Nonetheless, the CIO won the turf battle to take the lead in Yoon’s insurrection charge. Critics claim that progressive lawmakers reported Yoon to the CIO because the agency’s officials lean left-of-center. The CIO was also criticized for requesting Yoon’s arrest warrant at the wrong court to allegedly find a progressive judge who would grant the warrant. Still, some experts argue that Yoon should have honored the warrant despite the apparent flaws in court procedures.
Meanwhile, public debate over the legitimacy of legal proceedings surfaced when the Constitutional Court hearings were broadcast. Allegations were made that Yoon was not properly granted the right to defense at times. Questions about the integrity of the acting chief justice were raised, as well as debate over the adequate separation of powers among the three branches of government. Some even criticized the Constitutional Court for rushing the hearings.
Despite the intense politicization of the moment, this confusing interpretation of South Korean laws, due process, and procedures can also be attributed to the imprecision of the country’s laws. Legal scholars across the political divide agree that South Korean laws tend to be imprecise. While debate is certainly one of the cornerstones of democracy, a clear-cut process should be in place for all citizens to follow, including the president.
Fighting for Power vs. Democracy
In the months leading up to the Constitutional Court’s verdict, political parties openly put their own spin on Korean laws and sought to create narratives that benefited their interests with the public. Partisanship was also evident among the public as Korean citizens tried to press law enforcement agencies and legal institutions to make decisions their favor. In contrast, legal experts fiercely debated definitions and the legalities of rules and procedures to penalize Yoon’s martial law attempt.
Months of pro- and anti-impeachment protests were about much more than a president defying democratic norms. Progressives have been fighting against what they perceive to be a dictatorship and insurrection and fighting to win the snap presidential election. Meanwhile, conservatives have been fighting against a future in which a progressive government, which they perceive to be sympathetic to communism.
The legislative and judicial branches certainly upheld democratic norms by checking the executive and removing a president who attempted to undermine a democracy’s “cooperative public decision-making.” Yet South Korea’s democracy remains vulnerable. An imperial presidency draws resistance. Imprecise laws invite amateur interpretations. A fierce ideological divide colors even the most obvious flaws in existing democratic institutions and practices. While conservative and progressive governments accuse each other of being undemocratic, both have exhibited a penchant for authoritarian practices.
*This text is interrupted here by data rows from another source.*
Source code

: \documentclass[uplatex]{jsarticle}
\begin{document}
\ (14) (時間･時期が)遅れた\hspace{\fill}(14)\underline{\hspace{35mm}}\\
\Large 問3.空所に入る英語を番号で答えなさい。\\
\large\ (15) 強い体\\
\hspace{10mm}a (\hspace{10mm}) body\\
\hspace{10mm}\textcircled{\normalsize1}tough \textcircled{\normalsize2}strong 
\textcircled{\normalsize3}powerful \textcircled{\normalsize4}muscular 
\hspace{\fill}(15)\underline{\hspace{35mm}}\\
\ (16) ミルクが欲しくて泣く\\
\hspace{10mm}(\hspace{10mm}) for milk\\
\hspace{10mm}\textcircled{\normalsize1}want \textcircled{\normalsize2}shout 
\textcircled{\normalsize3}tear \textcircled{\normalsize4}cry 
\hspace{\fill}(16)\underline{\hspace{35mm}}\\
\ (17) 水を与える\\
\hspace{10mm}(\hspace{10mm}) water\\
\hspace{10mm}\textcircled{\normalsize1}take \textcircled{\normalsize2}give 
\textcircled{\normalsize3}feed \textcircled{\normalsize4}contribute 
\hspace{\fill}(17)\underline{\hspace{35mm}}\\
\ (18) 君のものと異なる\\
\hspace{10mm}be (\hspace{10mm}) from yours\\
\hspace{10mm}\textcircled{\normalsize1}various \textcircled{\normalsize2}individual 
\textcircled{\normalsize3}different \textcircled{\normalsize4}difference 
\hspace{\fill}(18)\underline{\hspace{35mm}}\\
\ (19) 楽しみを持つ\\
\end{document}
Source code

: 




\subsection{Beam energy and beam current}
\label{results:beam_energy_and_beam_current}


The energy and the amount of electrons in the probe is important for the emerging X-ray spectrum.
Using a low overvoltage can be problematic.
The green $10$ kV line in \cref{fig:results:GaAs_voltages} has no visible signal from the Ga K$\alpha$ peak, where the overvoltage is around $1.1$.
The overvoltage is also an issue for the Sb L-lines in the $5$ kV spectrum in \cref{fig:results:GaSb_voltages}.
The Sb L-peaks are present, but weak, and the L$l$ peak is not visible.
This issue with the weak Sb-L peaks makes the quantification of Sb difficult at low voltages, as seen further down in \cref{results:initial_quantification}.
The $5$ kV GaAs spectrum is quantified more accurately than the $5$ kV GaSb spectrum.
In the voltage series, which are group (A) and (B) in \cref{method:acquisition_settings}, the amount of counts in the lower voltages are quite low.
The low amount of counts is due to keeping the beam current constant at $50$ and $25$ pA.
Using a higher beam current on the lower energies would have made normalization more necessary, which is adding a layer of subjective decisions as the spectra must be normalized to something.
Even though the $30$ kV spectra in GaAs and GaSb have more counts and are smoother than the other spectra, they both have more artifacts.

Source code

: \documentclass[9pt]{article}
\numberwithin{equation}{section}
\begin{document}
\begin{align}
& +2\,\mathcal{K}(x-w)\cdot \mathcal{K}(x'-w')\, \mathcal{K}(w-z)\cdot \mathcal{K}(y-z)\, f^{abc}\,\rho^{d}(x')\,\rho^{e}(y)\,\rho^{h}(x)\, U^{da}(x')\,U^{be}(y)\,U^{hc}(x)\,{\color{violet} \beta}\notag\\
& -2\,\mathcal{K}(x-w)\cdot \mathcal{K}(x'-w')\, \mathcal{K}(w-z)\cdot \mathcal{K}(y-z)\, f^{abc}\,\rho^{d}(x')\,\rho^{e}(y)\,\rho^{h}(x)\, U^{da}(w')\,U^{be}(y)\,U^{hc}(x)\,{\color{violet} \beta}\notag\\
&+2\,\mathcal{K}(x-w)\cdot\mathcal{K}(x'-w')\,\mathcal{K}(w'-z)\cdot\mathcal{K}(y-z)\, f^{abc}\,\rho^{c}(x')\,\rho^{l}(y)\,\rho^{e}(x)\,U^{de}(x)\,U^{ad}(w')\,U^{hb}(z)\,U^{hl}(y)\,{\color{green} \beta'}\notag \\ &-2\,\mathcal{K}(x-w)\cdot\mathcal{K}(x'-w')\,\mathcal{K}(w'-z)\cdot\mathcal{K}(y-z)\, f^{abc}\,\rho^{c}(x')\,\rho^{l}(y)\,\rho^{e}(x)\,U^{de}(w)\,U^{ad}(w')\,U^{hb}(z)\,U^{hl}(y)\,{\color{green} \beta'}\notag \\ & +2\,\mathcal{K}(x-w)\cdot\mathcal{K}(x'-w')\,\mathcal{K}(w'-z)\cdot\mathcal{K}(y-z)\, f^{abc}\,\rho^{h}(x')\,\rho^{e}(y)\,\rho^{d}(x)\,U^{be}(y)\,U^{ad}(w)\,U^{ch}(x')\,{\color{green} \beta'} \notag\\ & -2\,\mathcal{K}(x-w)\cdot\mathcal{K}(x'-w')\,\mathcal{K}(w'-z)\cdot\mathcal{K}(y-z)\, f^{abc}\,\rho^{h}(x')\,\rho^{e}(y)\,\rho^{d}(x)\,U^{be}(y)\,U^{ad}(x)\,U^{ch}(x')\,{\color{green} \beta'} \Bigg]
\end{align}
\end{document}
Perhaps Yoon’s miscalculation will jolt the country into strengthening its democracy. Perhaps it will also sharpen the Korean people’s understanding of changing domestic and foreign threats to their national security. This constitutional crisis was certainly tumultuous for South Korea, and its second presidential impeachment was a tragedy for the country regardless of one’s political loyalties. On June 3, the Korean people will have the opportunity to choose a new president. The campaign should reveal just what lessons have been learned. The outcome will impact the health of Korea’s democracy with implications for its alliance with the United States.